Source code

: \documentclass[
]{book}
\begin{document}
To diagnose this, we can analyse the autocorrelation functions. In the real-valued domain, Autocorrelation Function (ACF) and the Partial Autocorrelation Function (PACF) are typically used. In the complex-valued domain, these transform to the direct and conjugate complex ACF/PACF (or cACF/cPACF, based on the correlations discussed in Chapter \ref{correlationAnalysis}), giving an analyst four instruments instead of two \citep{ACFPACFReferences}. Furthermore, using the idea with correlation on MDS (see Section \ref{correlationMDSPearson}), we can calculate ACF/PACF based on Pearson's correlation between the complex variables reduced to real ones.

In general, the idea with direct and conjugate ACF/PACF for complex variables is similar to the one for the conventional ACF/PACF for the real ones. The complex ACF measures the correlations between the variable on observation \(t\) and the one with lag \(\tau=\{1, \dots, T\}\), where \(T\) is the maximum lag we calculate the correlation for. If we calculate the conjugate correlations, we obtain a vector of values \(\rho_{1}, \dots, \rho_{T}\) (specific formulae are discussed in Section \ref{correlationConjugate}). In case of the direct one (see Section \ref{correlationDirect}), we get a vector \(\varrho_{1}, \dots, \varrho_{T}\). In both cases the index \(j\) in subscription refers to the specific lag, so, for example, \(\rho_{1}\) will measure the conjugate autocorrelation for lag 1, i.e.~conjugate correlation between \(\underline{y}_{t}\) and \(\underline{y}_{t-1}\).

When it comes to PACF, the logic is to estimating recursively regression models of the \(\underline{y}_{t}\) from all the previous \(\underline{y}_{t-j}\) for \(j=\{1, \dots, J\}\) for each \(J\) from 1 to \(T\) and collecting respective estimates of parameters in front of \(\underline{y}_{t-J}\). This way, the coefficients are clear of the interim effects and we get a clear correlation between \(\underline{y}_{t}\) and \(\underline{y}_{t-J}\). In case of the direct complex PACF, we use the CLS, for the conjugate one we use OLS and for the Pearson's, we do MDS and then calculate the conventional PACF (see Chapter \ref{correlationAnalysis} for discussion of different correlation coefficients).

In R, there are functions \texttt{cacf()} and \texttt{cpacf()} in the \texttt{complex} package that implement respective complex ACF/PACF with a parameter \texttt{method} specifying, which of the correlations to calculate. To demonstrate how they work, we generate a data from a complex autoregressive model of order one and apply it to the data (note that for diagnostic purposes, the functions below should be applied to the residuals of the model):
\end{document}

· · · · ·

## Task item
Each record above has to be repeated word for word.

## Solution
Source code

: \documentclass[
]{book}
\begin{document}
To diagnose this, we can analyse the autocorrelation functions. In the real-valued domain, Autocorrelation Function (ACF) and the Partial Autocorrelation Function (PACF) are typically used. In the complex-valued domain, these transform to the direct and conjugate complex ACF/PACF (or cACF/cPACF, based on the correlations discussed in Chapter \ref{correlationAnalysis}), giving an analyst four instruments instead of two \citep{ACFPACFReferences}. Furthermore, using the idea with correlation on MDS (see Section \ref{correlationMDSPearson}), we can calculate ACF/PACF based on Pearson's correlation between the complex variables reduced to real ones.

In general, the idea with direct and conjugate ACF/PACF for complex variables is similar to the one for the conventional ACF/PACF for the real ones. The complex ACF measures the correlations between the variable on observation \(t\) and the one with lag \(\tau=\{1, \dots, T\}\), where \(T\) is the maximum lag we calculate the correlation for. If we calculate the conjugate correlations, we obtain a vector of values \(\rho_{1}, \dots, \rho_{T}\) (specific formulae are discussed in Section \ref{correlationConjugate}). In case of the direct one (see Section \ref{correlationDirect}), we get a vector \(\varrho_{1}, \dots, \varrho_{T}\). In both cases the index \(j\) in subscription refers to the specific lag, so, for example, \(\rho_{1}\) will measure the conjugate autocorrelation for lag 1, i.e.~conjugate correlation between \(\underline{y}_{t}\) and \(\underline{y}_{t-1}\).

When it comes to PACF, the logic is to estimating recursively regression models of the \(\underline{y}_{t}\) from all the previous \(\underline{y}_{t-j}\) for \(j=\{1, \dots, J\}\) for each \(J\) from 1 to \(T\) and collecting respective estimates of parameters in front of \(\underline{y}_{t-J}\). This way, the coefficients are clear of the interim effects and we get a clear correlation between \(\underline{y}_{t}\) and \(\underline{y}_{t-J}\). In case of the direct complex PACF, we use the CLS, for the conjugate one we use OLS and for the Pearson's, we do MDS and then calculate the conventional PACF (see Chapter \ref{correlationAnalysis} for discussion of different correlation coefficients).

In R, there are functions \texttt{cacf()} and \texttt{cpacf()} in the \texttt{complex} package that implement respective complex ACF/PACF with a parameter \texttt{method} specifying, which of the correlations to calculate. To demonstrate how they work, we generate a data from a complex autoregressive model of order one and apply it to the data (note that for diagnostic purposes, the functions below should be applied to the residuals of the model):
\end{document}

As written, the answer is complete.